I did pretty well on the challenge, when I participated. Not as well as I’d wanted to, but I did all right. Unexpected things did happen, and made me believe that when you set your mind to it, and open your eyes to watch for those opportunities, things do happen. You make your own luck. It was fun to try it in a short span of time and actually see it occur.
So. Here I am. I am not advocating “The Secret,” (again, I’ve never read it, and don’t care to) I just wanted you to know the basis of what I’m about to share with you.
I’m going to do the challenge again.
I’m not doing it with the group I was involved with before. The ladies that run the group are…. well they’re nice ladies. Very enthusiastic. But I’ll put it this way: I’m NOT a morning person. I have my days (and no, not just when I’m PMSing) where I’d like to tear someone’s head off. It’s kind of annoying to hear the soothing voices of the Holy Trinity there tell me that I’m pissed because it’s my fault I let someone piss me off. Whatever. Some days I must cave into non-happy moods, and wallow in my failures. That’s called life. And I am NOT an over-sensitive-to-others kind of person, either. I believe in the Golden Rule. Some people don’t. The people that don’t tend to not get me. The people that do do. Those are called friends. If you’re not my friend, I really don’t care what you think.
“The people that mind don’t matter, and the people that matter don’t mind.” – Dr. Seuss
So, I’m not joining in with that group of people again. But I will be doing this for myself.
Now I’ve tried to start this 100 Days Challenge on my own before, and I usually fail at it – typically I’m good for the first week or so and then next thing you know the whole 100 Days has blown by and I’m sitting there like “Crap. I missed it.” But I’m going to give it another shot. I am not going to promise myself that I will post something every single day. I already know I can’t make that (and my life isn’t that interesting anyway). But I can challenge myself to post something once per week. Surely something interesting will happen once a week, right?
But the main goal of this challenge, for me…. my “wish” if you will… is to continue on with a goal I’ve already set myself on, but have not fully realized my potential in attaining it: weight loss.
My doctor is happy with my progress (Have you ever seen a middle-aged doctor with a salt-and-pepper beard cheer? Yeah. I have. You can’t unsee that shit.) but he could be happier. I’m losing, but I’m losing v e r y s l o w l y. He thinks I can do better. I have another appointment in about 2 months (at the end of June), and I know he’d like to see around 20 pounds gone. Not necessarily exactly 20, but somewhere in that range. I’d like to surprise him with some semblance of success – because thus far, I’ve been coming to him every 3 months with around a 6-8 pound loss.

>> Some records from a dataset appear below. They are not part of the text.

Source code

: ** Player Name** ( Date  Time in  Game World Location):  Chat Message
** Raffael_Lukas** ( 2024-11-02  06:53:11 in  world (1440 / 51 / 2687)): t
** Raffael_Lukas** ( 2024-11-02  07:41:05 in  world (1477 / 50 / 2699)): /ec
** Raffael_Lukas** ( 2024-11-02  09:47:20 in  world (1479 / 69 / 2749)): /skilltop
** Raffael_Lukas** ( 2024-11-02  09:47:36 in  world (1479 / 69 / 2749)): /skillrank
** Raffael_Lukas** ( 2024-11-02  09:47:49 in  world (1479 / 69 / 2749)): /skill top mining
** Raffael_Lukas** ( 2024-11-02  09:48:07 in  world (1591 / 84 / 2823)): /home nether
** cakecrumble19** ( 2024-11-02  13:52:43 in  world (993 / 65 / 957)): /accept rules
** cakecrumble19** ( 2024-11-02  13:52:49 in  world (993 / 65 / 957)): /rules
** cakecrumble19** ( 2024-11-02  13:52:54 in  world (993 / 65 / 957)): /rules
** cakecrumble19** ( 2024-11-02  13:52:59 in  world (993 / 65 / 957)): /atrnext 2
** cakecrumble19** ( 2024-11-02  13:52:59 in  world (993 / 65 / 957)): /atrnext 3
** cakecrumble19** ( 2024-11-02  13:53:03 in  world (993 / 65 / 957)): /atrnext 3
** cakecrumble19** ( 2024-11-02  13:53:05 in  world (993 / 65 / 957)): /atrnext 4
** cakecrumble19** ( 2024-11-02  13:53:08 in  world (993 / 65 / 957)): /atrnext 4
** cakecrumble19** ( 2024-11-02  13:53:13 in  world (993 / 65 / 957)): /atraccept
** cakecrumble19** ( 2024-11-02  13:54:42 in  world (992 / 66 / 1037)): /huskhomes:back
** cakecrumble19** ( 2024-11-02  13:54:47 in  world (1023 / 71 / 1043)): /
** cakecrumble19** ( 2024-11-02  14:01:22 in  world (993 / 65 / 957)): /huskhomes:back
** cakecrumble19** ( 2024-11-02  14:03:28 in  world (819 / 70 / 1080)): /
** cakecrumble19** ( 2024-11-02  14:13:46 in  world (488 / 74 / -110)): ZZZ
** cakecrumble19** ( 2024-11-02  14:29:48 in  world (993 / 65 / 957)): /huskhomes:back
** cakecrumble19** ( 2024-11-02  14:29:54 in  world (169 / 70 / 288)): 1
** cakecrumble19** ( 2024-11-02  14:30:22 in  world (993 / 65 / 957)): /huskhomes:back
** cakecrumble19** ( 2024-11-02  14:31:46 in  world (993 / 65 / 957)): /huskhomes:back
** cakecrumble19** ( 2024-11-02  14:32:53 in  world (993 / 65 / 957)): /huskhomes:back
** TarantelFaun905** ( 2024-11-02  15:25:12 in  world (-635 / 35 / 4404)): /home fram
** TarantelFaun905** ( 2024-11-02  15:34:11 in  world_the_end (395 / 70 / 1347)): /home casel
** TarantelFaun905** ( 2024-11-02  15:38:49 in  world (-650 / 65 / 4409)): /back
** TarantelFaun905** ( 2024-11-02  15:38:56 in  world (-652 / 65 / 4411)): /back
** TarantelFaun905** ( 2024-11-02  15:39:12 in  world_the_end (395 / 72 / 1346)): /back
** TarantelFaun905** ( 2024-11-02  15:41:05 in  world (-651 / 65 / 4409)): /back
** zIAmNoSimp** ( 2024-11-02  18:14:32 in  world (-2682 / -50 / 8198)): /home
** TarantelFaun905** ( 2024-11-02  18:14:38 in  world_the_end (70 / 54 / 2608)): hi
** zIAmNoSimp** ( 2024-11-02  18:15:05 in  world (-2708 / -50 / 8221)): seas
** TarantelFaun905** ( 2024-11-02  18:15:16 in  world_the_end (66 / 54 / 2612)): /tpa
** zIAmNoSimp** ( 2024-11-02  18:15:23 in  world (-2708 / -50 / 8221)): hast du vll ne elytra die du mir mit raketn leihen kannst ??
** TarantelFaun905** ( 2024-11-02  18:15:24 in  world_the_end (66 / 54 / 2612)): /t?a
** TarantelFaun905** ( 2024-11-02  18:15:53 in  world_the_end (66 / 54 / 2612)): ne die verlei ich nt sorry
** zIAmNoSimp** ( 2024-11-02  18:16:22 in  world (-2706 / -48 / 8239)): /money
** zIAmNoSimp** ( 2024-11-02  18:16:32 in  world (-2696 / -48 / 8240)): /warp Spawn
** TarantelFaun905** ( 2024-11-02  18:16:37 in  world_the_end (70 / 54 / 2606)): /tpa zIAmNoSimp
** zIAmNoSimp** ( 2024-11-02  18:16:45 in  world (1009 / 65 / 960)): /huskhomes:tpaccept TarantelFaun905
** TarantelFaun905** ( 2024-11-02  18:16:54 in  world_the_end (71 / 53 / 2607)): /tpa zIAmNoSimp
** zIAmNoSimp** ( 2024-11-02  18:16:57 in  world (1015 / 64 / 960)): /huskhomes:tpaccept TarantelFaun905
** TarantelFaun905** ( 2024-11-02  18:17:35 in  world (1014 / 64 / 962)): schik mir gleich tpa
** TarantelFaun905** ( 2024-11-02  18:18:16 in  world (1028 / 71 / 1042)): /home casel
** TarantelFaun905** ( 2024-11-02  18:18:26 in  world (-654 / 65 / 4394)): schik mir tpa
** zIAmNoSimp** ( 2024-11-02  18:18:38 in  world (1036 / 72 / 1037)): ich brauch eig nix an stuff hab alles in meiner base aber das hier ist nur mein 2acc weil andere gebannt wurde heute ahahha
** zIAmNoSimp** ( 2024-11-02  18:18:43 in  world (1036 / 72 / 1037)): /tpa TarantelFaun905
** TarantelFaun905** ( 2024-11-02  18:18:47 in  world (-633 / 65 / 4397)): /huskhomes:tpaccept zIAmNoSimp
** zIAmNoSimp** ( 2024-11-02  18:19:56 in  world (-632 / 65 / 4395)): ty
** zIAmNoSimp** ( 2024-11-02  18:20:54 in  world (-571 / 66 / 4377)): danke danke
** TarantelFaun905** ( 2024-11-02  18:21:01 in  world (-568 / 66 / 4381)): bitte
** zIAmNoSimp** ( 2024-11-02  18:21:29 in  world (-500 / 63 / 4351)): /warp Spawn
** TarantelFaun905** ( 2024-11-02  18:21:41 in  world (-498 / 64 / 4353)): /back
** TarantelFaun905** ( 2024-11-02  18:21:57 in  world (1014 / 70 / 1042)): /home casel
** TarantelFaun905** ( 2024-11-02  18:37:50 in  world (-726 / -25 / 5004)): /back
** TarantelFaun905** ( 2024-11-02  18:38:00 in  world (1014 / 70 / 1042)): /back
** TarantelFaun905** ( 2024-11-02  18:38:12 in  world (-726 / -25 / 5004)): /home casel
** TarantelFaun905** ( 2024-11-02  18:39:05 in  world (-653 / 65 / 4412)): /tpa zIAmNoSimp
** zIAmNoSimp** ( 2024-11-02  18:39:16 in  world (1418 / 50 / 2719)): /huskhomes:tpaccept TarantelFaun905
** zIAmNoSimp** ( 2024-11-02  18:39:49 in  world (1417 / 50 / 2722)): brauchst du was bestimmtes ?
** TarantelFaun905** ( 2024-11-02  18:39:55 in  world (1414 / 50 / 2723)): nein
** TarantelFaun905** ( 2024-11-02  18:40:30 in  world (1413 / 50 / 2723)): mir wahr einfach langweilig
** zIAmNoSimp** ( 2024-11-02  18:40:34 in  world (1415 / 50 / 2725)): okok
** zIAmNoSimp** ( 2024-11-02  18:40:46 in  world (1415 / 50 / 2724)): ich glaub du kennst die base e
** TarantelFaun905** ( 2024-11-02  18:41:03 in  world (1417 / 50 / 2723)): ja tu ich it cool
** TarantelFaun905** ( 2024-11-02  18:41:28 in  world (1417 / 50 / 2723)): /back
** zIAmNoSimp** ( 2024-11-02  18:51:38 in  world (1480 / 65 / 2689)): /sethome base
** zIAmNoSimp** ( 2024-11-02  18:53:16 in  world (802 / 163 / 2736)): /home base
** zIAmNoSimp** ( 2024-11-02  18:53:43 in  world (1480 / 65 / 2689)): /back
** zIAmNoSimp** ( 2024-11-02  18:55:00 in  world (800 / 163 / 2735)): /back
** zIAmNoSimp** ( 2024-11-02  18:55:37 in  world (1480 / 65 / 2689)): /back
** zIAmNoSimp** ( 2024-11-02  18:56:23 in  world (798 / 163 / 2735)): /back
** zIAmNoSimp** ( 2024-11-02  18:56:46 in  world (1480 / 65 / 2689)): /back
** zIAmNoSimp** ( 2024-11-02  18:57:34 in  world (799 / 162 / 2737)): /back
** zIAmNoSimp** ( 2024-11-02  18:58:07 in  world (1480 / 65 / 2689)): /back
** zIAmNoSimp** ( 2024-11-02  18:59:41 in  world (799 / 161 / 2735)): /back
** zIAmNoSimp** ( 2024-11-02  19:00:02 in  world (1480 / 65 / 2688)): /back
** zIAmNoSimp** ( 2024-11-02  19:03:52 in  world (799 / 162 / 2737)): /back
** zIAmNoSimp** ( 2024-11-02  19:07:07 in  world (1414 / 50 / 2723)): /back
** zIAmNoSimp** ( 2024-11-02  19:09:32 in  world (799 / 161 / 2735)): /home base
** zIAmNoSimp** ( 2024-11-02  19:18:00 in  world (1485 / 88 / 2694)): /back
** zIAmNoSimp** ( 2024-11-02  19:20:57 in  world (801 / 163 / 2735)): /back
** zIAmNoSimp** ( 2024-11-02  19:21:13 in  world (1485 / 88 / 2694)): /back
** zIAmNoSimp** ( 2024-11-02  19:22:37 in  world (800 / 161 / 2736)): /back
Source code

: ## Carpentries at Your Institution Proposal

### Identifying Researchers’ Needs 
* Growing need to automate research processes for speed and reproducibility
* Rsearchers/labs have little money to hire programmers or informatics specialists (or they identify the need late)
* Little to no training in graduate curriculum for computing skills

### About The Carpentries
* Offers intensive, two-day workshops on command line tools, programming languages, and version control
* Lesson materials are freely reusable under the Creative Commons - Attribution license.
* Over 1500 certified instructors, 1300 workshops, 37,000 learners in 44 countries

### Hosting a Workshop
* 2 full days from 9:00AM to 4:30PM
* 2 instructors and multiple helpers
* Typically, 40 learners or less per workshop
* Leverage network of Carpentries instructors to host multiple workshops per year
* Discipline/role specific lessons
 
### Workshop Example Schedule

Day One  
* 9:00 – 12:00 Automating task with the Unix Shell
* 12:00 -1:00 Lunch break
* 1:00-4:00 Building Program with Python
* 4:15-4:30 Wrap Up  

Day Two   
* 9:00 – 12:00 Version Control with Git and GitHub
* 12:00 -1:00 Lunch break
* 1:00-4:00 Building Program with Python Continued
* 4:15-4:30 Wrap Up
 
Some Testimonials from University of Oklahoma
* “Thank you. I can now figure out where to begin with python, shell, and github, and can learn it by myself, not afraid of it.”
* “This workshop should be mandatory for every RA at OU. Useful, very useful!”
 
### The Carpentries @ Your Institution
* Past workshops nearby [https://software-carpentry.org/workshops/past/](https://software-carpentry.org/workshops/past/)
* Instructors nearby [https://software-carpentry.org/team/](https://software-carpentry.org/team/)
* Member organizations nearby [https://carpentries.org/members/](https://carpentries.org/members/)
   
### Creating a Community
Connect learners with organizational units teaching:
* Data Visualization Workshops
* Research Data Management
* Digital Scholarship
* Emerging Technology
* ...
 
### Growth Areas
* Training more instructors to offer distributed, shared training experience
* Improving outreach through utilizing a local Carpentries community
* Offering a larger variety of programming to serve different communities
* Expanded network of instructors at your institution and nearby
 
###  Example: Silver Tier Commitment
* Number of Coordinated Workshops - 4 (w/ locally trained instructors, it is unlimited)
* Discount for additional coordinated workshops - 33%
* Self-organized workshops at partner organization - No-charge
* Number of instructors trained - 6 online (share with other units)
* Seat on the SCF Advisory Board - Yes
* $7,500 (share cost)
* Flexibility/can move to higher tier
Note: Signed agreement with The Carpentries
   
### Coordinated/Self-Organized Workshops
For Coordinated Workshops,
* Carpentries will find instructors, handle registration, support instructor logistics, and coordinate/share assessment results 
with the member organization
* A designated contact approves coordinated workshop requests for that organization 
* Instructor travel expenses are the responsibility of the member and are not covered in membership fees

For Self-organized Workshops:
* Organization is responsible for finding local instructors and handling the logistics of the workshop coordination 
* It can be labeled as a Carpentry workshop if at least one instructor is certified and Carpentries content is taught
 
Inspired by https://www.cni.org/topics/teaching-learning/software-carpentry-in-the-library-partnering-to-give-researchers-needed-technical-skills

So, if I begin my challenge today, April 26, 2010, it will end on August 4, 2010 – with my checkup just after day 50, so halfway in. So maybe I can lose about 15 pounds by then – and roughly 30 by the time the challenge ends. That would be cool. That would put me at just barely 20 pounds over what I weighed on my wedding day, and only 35 pounds away from my goal.
Yes, I just did that annoying math for all of you to see LOL
Another goal I have is in regards to my business. I took a sabbatical this year to focus on the direction I want to go in for my business, and I haven’t done squat yet. All good intentions on the road to hell. So I want to focus more on my direction for that, so i can start the new year in full swing, and down the path I want to take.
So there we have it. Today is my Day 1. Let’s just see how this goes!